Caspe chose the University of Iowa. "I didn't have the money for Yale. Iowa was one of the best schools in the country for art. It had a very good reputation. After finishing at Iowa, I floundered for a while. I didn't know what direction to go in. I decided to do some printmaking, engraving and etching. I wrote to Stanley William Hayter at the Atelier 17 in Paris. He was the teacher of Mauricio Lasansky a famed print-maker who I knew from the University of Iowa. I studied with Hayter in Paris for a year. That was great. I drew every day.
"Hayter was famous. He taught Picasso, Miro and Duchamp, lots of people. He didn’t teach me privately; I was part of the group. It was a great place. I spent a lot of time drawing that year and making prints. I used to go to ballet schools and draw the ballet dancers who were rehearsing for a performance. I drew for hours and hours. In Paris ballet companies will extend privileges like that to people in the other arts. They used to let me sit in the corner of the practice room with my pencils and inks and work. In New York that kind of camaraderie doesn't happen.
"In Paris, I met painter Marcel Duchamp who was working at Atelier 17 on drawings he did in the past. He was making prints of them. Hayter was very energetic. I'm really glad I met him. But I never became a print maker, however I think everything adds to your development as an artist. Hayter was a very good technician as well as an artist. An artist has to be very good at drawing or he/she would be a lousy printmaker. I drew day and night."

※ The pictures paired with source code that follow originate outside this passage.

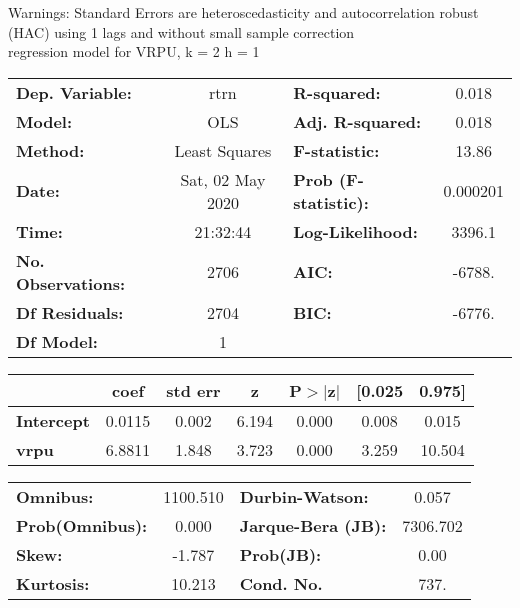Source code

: Warnings: \newline
 [1] Standard Errors are heteroscedasticity and autocorrelation robust (HAC) using 1 lags and without small sample correction\\ 

regression model for VRPU, k = 2 h = 1\begin{center}
\begin{tabular}{lclc}
\toprule
\textbf{Dep. Variable:}    &       rtrn       & \textbf{  R-squared:         } &     0.018   \\
\textbf{Model:}            &       OLS        & \textbf{  Adj. R-squared:    } &     0.018   \\
\textbf{Method:}           &  Least Squares   & \textbf{  F-statistic:       } &     13.86   \\
\textbf{Date:}             & Sat, 02 May 2020 & \textbf{  Prob (F-statistic):} &  0.000201   \\
\textbf{Time:}             &     21:32:44     & \textbf{  Log-Likelihood:    } &    3396.1   \\
\textbf{No. Observations:} &        2706      & \textbf{  AIC:               } &    -6788.   \\
\textbf{Df Residuals:}     &        2704      & \textbf{  BIC:               } &    -6776.   \\
\textbf{Df Model:}         &           1      & \textbf{                     } &             \\
\bottomrule
\end{tabular}
\begin{tabular}{lcccccc}
                   & \textbf{coef} & \textbf{std err} & \textbf{z} & \textbf{P$> |$z$|$} & \textbf{[0.025} & \textbf{0.975]}  \\
\midrule
\textbf{Intercept} &       0.0115  &        0.002     &     6.194  &         0.000        &        0.008    &        0.015     \\
\textbf{vrpu}      &       6.8811  &        1.848     &     3.723  &         0.000        &        3.259    &       10.504     \\
\bottomrule
\end{tabular}
\begin{tabular}{lclc}
\textbf{Omnibus:}       & 1100.510 & \textbf{  Durbin-Watson:     } &    0.057  \\
\textbf{Prob(Omnibus):} &   0.000  & \textbf{  Jarque-Bera (JB):  } & 7306.702  \\
\textbf{Skew:}          &  -1.787  & \textbf{  Prob(JB):          } &     0.00  \\
\textbf{Kurtosis:}      &  10.213  & \textbf{  Cond. No.          } &     737.  \\
\bottomrule
\end{tabular}
\end{center}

Caspe's other teachers have included painter Esteban Vicente and George Spaventa at the Studio School, 8 W. 8th St., New York. "They taught me discipline. Esteban was a great colorist and helped me perfect my sense of color. I valued his criticism. George Spaventa used to come to my studio after I left the Studio School to criticize my work. I loved them both.
Today, Caspe lives in a spacious loft on Franklin Street. "This kind of a place isn't affordable anymore. I bought it with a $7,000 C.A.P. S. grant from the State of New York for painting. Since going to college, my life has always revolved around my art--and later my son, who I'm proud to say finished Stuyvesant High School and college."
The life of this female artist didn't just include making art, even though art has been one of her main loves. "I have been a secretary. I waitressed. I was a switchboard operator, a file clerk, a social worker for child welfare, and then I got into teaching. I taught math and English to people receiving welfare so they could get better jobs. Then I got a break. I was hired by Kean College in New Jersey as an adjunct painting and design instructor."
Previously, Caspe taught at the University of Chicago and the University of Alberta. But for years, she could not find a teaching job in the New York area. After Kean College, she taught art at the Newark School of Fine and Industrial art and Parsons School of Art in New York.
She presently is an adjunct associate professor at Borough of Manhattan Community College, a branch of the City University.
"I never thought I was strong when I was younger. But lately I think I am a very strong person. Everything I did, I did mostly myself without much help from others."
Are you ever going to stop doing your art? "Stop doing my art? Never. Why should I? What else am I going to do?"
Lynda Caspe's artwork can be seen at the Borough President's Office through March 28, 2008.